It’s been almost two weeks since a Maryland county council talked about passing a resolution asking Congress to spend less on wars, irking Bethesda-based defense giant Lockheed Martin.

We know Virginia immediately seized on the dispute, contacting the company, which employs more than 5,000 workers in Montgomery County, Md., to try to lure it to the state.

The formal ribbon cutting welcoming the move of Northrop Grumman's world headquarters to Fairfax County. From left: Rep. Jim Moran, Gov. Bob McDonnell, Rep. Gerry Connolly, Northrop CEO Wesley G. Bush, Sen. Mark Warner and Fairfax Board of Supervisors Chairwoman Sharon Bulova. (Tom Jackman/The Washington Post)

Has that changed?

McDonnell (R) smiled broadly when asked if he had called Lockheed Martin executives to woo them to Virginia.

“We are always talking to people [whose] governments are making them feel unwelcome,’’ he said coyly in a recent interview.

Maryland has lost at least two defense contractors to Virginia in recent years. Last year, Northrop Grumman chose Virginia over Maryland for its global headquarters after a process that pitted the two neighboring states against each other. The defense firm moved to Falls Church this summer.

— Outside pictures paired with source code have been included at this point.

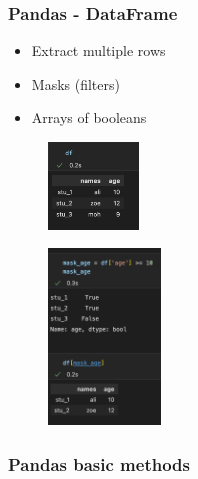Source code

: \begin{frame}\frametitle{Pandas - DataFrame}
   \begin{minipage}{0.58\linewidth}
      \begin{itemize}
         \item Extract multiple rows
         \item Masks (filters)
         \item Arrays of booleans
      \end{itemize}
      \vspace{.5cm}
      \begin{figure}[H]
         \includegraphics[width=2.4cm]{../images/illustrations/pandas_df_ex.png}
      \end{figure}
   \end{minipage}
   \begin{minipage}{0.38\linewidth}
      \begin{figure}[H]
         \includegraphics[width=3cm]{../images/illustrations/pandas_mask.png}
      \end{figure}
   \end{minipage}
\end{frame}


\subsubsection{Pandas basic methods}


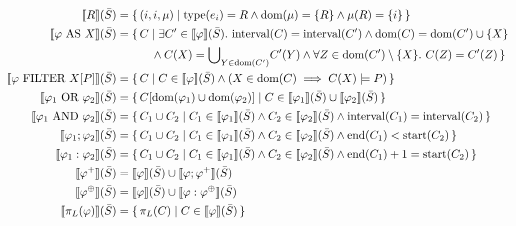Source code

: \begin{figure}[t]
	\[
	\begin{aligned}
		\text{\textlbrackdbl} R \text{\textrbrackdbl}(\Stream) 
		&= \{\, (i, i, \mu)
		\mid \text{type}(e_i) = R 
		\land \text{dom}(\mu) = \{R\}
		\land \mu(R) = \{i\} \,\} \\
		\text{\textlbrackdbl} \varphi\ \text{AS}\ X \text{\textrbrackdbl}(\Stream) 
		&= \{\, C 
		\mid \exists C' \in \text{\textlbrackdbl} \varphi \text{\textrbrackdbl}(\Stream).\
		\text{interval}(C) = \text{interval}(C') 
		\land \text{dom}(C) = \text{dom}(C') \cup \{X\} \\& \hspace{30pt}	
		\land C(X) = {\bigcup}_{Y \in \text{dom}(C')} C'(Y)
		\land \forall Z \in \text{dom}(C') \setminus \{X\}.\ C(Z) = C'(Z) \,\} \\
		\text{\textlbrackdbl} \varphi\ \text{FILTER}\ X[P] \text{\textrbrackdbl}(\Stream) 
		&= \{\, C 
		\mid C \in \text{\textlbrackdbl} \varphi \text{\textrbrackdbl}(\Stream) 
		\land (X \in \text{dom}(C) \implies C(X) \models P) \,\} \\
		\text{\textlbrackdbl} \varphi_1\ \text{OR}\ \varphi_2 \text{\textrbrackdbl}(\Stream) 
		&= \{\, C[\text{dom}(\varphi_1) \cup \text{dom}(\varphi_2)]
		\mid C \in \text{\textlbrackdbl} \varphi_1 \text{\textrbrackdbl}(\Stream) 
		\cup 
		\text{\textlbrackdbl} \varphi_2 \text{\textrbrackdbl}(\Stream) \,\} \\
		\text{\textlbrackdbl} \varphi_1\ \text{AND}\ \varphi_2 \text{\textrbrackdbl}(\Stream) 
		&= \{\, C_1 \cup C_2 
		\mid C_1 \in \text{\textlbrackdbl} \varphi_1 \text{\textrbrackdbl}(\Stream) 
		\land C_2 \in \text{\textlbrackdbl} \varphi_2 \text{\textrbrackdbl}(\Stream)
		\land \text{interval}(C_1) = \text{interval}(C_2) \,\} \\
		\text{\textlbrackdbl} \varphi_1 ; \varphi_2 \text{\textrbrackdbl}(\Stream) 
		&= \{\, C_1 \cup C_2 
		\mid C_1 \in \text{\textlbrackdbl} \varphi_1 \text{\textrbrackdbl}(\Stream) 
		\land C_2 \in \text{\textlbrackdbl} \varphi_2 \text{\textrbrackdbl}(\Stream)
		\land \text{end}(C_1) < \text{start}(C_2) \,\} \\
		\text{\textlbrackdbl} \varphi_1 : \varphi_2 \text{\textrbrackdbl}(\Stream) 
		&= \{\, C_1 \cup C_2 
		\mid C_1 \in \text{\textlbrackdbl} \varphi_1 \text{\textrbrackdbl}(\Stream) 
		\land C_2 \in \text{\textlbrackdbl} \varphi_2 \text{\textrbrackdbl}(\Stream)
		\land \text{end}(C_1) + 1 = \text{start}(C_2) \,\} \\
		\text{\textlbrackdbl} \varphi^{+} \text{\textrbrackdbl}(\Stream) 
		&= \text{\textlbrackdbl} \varphi \text{\textrbrackdbl}(\Stream) 
		\cup 
		\text{\textlbrackdbl} \varphi ; \varphi^{+} \text{\textrbrackdbl}(\Stream) \\
		\text{\textlbrackdbl} \varphi^{\oplus} \text{\textrbrackdbl}(\Stream) 
		&= \text{\textlbrackdbl} \varphi \text{\textrbrackdbl}(\Stream) 
		\cup 
		\text{\textlbrackdbl} \varphi : \varphi^{\oplus} \text{\textrbrackdbl}(\Stream) \\
		\text{\textlbrackdbl} \pi_{L}(\varphi) \text{\textrbrackdbl}(\Stream) 
		&= \{\, \pi_L(C) 
		\mid C \in \text{\textlbrackdbl} \varphi \text{\textrbrackdbl}(\Stream) \,\}
	\end{aligned}
	\]
	

\end{figure}
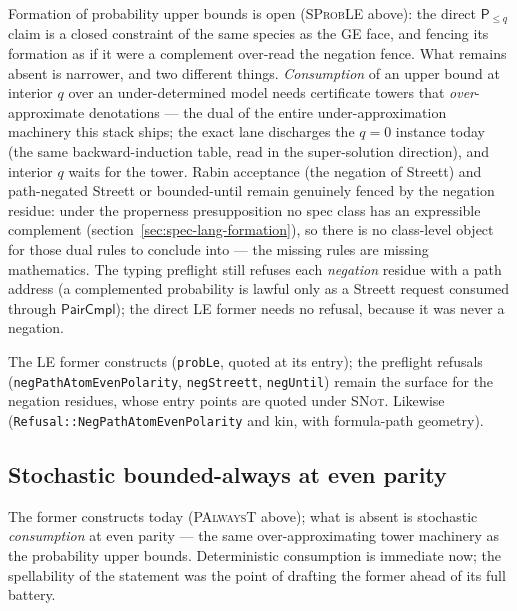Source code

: Formation of probability upper bounds is open (\textsc{SProbLE}
above): the direct $\mathsf{P}_{\le q}$ claim is a closed constraint
of the same species as the GE face, and fencing its formation as if
it were a complement over-read the negation fence. What remains
absent is narrower, and two different things.
\emph{Consumption} of an upper bound at interior $q$ over an
under-determined model needs certificate towers that
\emph{over}-approximate denotations --- the dual of the entire
under-approximation machinery this stack ships; the exact lane
discharges the $q = 0$ instance today (the same backward-induction
table, read in the super-solution direction), and interior $q$ waits
for the tower. Rabin acceptance (the negation of Streett) and
path-negated Streett or bounded-until remain genuinely fenced by the
negation residue: under the properness presupposition no spec class
has an expressible complement
(section~\ref{sec:spec-lang-formation}), so there is no class-level
object for those dual rules to conclude into --- the missing rules
are missing mathematics. The typing preflight still refuses each
\emph{negation} residue with a path address (a complemented
probability is lawful only as a Streett request consumed through
$\mathsf{PairCmpl}$); the direct LE former needs no refusal, because
it was never a negation.

The LE former constructs (\texttt{probLe}, quoted at its entry); the
preflight refusals (\texttt{negPathAtomEvenPolarity},
\texttt{negStreett}, \texttt{negUntil}) remain the surface for the
negation residues, whose entry points are quoted under \textsc{SNot}.
Likewise (\texttt{Refusal::NegPathAtomEvenPolarity} and kin, with
formula-path geometry).

\subsection{Stochastic bounded-always at even parity}
\label{sec:spec-lang-falwaysstoch}


The former constructs today (\textsc{PAlwaysT} above); what is absent
is stochastic \emph{consumption} at even parity --- the same
over-approximating tower machinery as the probability upper bounds.
Deterministic consumption is immediate now; the spellability of the
statement was the point of drafting the former ahead of its full
battery.

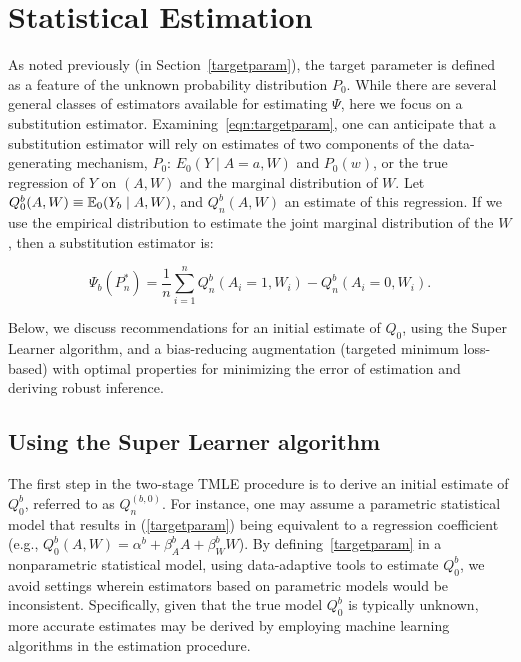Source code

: \section{Statistical Estimation}\label{estimation}

As noted previously (in Section~\ref{targetparam}), the target parameter is
defined as a feature of the unknown probability distribution $P_{0}$. While
there are several general classes of estimators available for estimating
$\Psi$, here we focus on a substitution estimator.
Examining~\ref{eqn:targetparam}, one can anticipate that a substitution
estimator will rely on estimates of two components of the data-generating
mechanism, $P_0$: $E_0 (Y \mid A = a, W)$ and $P_0(w)$, or the true regression
of $Y$ on $(A, W)$ and the marginal distribution of $W$. Let
$Q^{b}_{0}(A, W) \equiv \mathbb{E}_{0}(Y_{b} \mid A, W)$, and $Q^{b}_{n}(A, W)$ an
estimate of this regression. If we use the empirical distribution to estimate
the joint marginal distribution of the $W$, then a substitution estimator is:

\begin{equation}
\label{subest}
  \Psi_b(P_{n}^{*}) = \frac{1}{n}\sum_{i = 1}^{n} Q^{b}_{n}(A_i = 1, W_{i}) -
  Q^{b}_{n}(A_i = 0, W_{i}).
\end{equation}

Below, we discuss recommendations for an initial estimate of $Q_0$, using the
Super Learner algorithm, and a bias-reducing augmentation (targeted minimum
loss-based) with optimal properties for minimizing the error of estimation and
deriving robust inference.

\subsection{Using the Super Learner algorithm}\label{superlearner}

The first step in the two-stage TMLE procedure is to derive an initial estimate
of $Q^{b}_{0}$, referred to as $Q^{(b, 0)}_{n}$. For instance, one may assume
a parametric statistical model that results in (\ref{targetparam}) being
equivalent to a regression coefficient (e.g., $Q^{b}_{0}(A, W) = \alpha^{b} +
\beta^{b}_{A}A + \beta^{b}_{W}W$). By defining~\ref{targetparam} in a
nonparametric statistical model, using data-adaptive tools to estimate
$Q^{b}_{0}$, we avoid settings wherein estimators based on parametric models
would be inconsistent. Specifically, given that the true model $Q^{b}_{0}$ is
typically unknown, more accurate estimates may be derived by employing machine
learning algorithms in the estimation procedure.

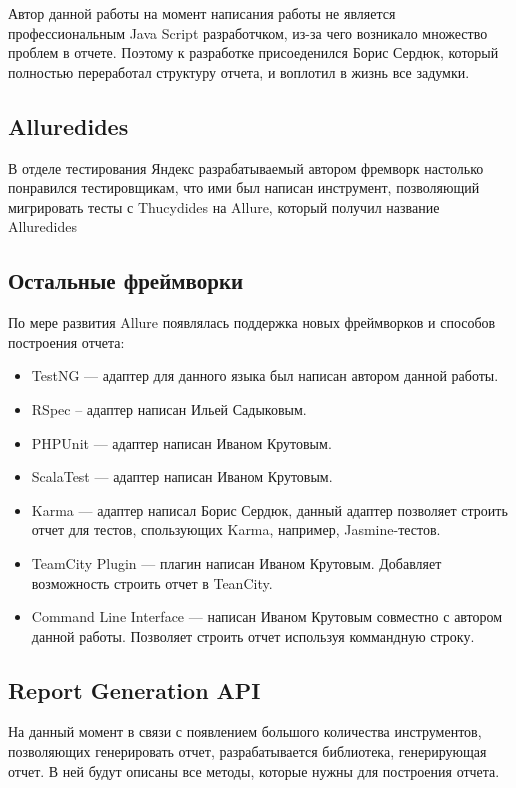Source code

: Автор данной работы на момент написания работы не является профессиональным Java Script разработчком, из-за чего возникало множество проблем в отчете. Поэтому к разработке присоеденился Борис Сердюк, который полностью переработал структуру отчета, и воплотил в жизнь все задумки.

\subsection{Alluredides}

В отделе тестирования Яндекс разрабатываемый автором фремворк настолько понравился тестировщикам, что ими был написан инструмент, позволяющий мигрировать тесты с Thucydides на Allure, который получил название Alluredides

\subsection{Остальные фреймворки}

По мере развития Allure появлялась поддержка новых фреймворков и способов построения отчета:

\begin{itemize}
\item TestNG --- адаптер для данного языка был написан автором данной работы.
\item RSpec -- адаптер написан Ильей Садыковым.
\item PHPUnit --- адаптер написан Иваном Крутовым.
\item ScalaTest --- адаптер написан Иваном Крутовым.
\item Karma --- адаптер написал Борис Сердюк, данный адаптер позволяет строить отчет для тестов, спользующих Karma, например, Jasmine-тестов.
\item TeamCity Plugin --- плагин написан Иваном Крутовым. Добавляет возможность строить отчет в TeanCity.
\item Command Line Interface --- написан Иваном Крутовым совместно с автором данной работы. Позволяет строить отчет используя коммандную строку.
\end{itemize}

\subsection{Report Generation API}

На данный момент в связи с появлением большого количества инструментов, позволяющих генерировать отчет, разрабатывается библиотека, генерирующая отчет. В ней будут описаны все методы, которые нужны для построения отчета. 

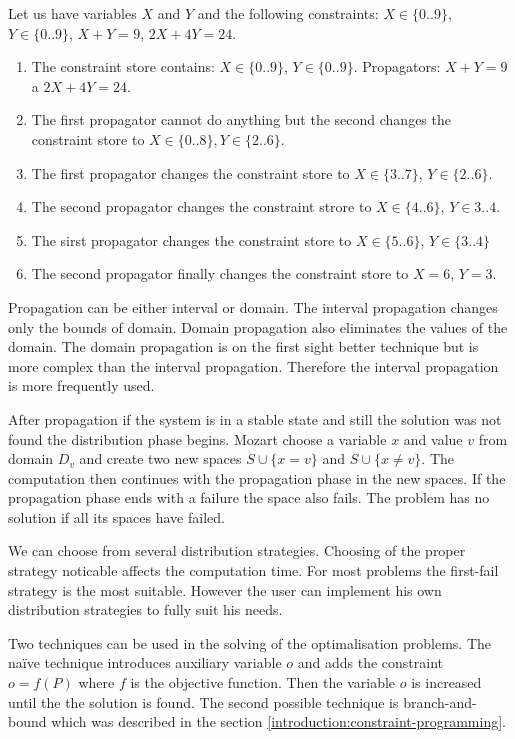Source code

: \begin{example} Let us have variables $X$ and $Y$ and the following constraints: $X \in \{0..9\}$, $Y \in \{0..9\}$, 
  $X+Y = 9$, $2X + 4Y = 24$. 
\begin{enumerate}
  \item The constraint store contains: $X \in \{0..9\}$, $Y \in \{0..9\}$. Propagators: $X+Y = 9$ a $2X + 4Y = 24$.
  \item	The first propagator cannot do anything but the second changes the constraint store to $X \in \{0..8\}, Y \in \{2..6\}$.
  \item	The first propagator changes the constraint store to $X \in \{3..7\}$, $Y \in \{2..6\}$.
  \item	The second propagator changes the constraint strore to $X \in \{4..6\}$, $Y \in 3..4$.
  \item	The sirst propagator changes the constraint store to $X \in \{5..6\}$, $Y \in \{3..4\}$
  \item	The second propagator finally changes the constraint store to $X = 6$, $Y = 3$.
\end{enumerate}
\end{example}

Propagation can be either interval or domain. The interval propagation changes only 
the bounds of domain. Domain propagation also eliminates the values of the domain.
The domain propagation is on the first sight better technique but is more complex
than the interval propagation. Therefore the interval propagation is more frequently used.

After propagation if the system is in a stable state and still the solution was not found
the distribution phase begins. Mozart choose a variable $x$ and value $v$ from domain
 $D_v$ and create two new spaces $S \cup \{x = v\}$ and $S \cup \{x \neq v\}$.
 The computation then continues with the propagation phase in the new spaces.
 If the propagation phase ends with a failure the space also fails. The problem has no
 solution if all its spaces have failed.

We can choose from several distribution strategies. Choosing of the proper strategy 
noticable affects the computation time.  For most problems the first-fail strategy is
the most suitable. However the user can implement his own distribution strategies to fully
suit his needs.

Two techniques can be used in the solving of the optimalisation problems. The na\"{i}ve 
technique introduces auxiliary variable $o$ and adds the constraint $o = f(P)$ where $f$ is the
objective function. Then the variable $o$ is increased until the the solution is found. The second possible
technique is branch-and-bound which was described in the section \ref{introduction:constraint-programming}.

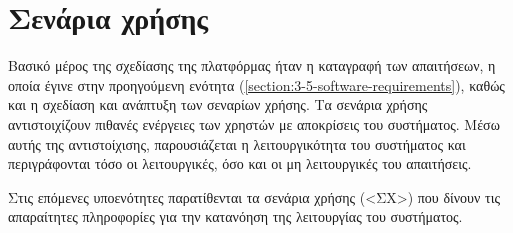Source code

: \section{Σενάρια χρήσης} \label{section:3-6-use-cases}

Βασικό μέρος της σχεδίασης της πλατφόρμας ήταν η καταγραφή των απαιτήσεων, η οποία έγινε στην προηγούμενη ενότητα (\ref{section:3-5-software-requirements}), καθώς και η σχεδίαση και ανάπτυξη των σεναρίων χρήσης. Τα σενάρια χρήσης αντιστοιχίζουν πιθανές ενέργειες των χρηστών με αποκρίσεις του συστήματος. Μέσω αυτής της αντιστοίχισης, παρουσιάζεται η λειτουργικότητα του συστήματος και περιγράφονται τόσο οι λειτουργικές, όσο και οι μη λειτουργικές του απαιτήσεις.

Στις επόμενες υποενότητες παρατίθενται τα σενάρια χρήσης (<ΣΧ>) που δίνουν τις απαραίτητες πληροφορίες για την κατανόηση της λειτουργίας του συστήματος.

Virginia officials, who have long sought to lure Lockheed Martin’s headquarters to the state, initially had officials at the Virginia Economic Development Partnership contact the company.

“We talk to lots of companies,’’ McDonnell said. “We are always trying to find ways to bring them here.”

McDonnell said he hasn’t spoken to Maryland Gov. Martin O’Malley about the issue, but that his Democratic colleague to the north should be upset by the scene unfolding in his state.

“You see Martin O’Malley doesn’t think states ought to compete with one another,’’ McDonnell said. “He’s just absolutely dead wrong.”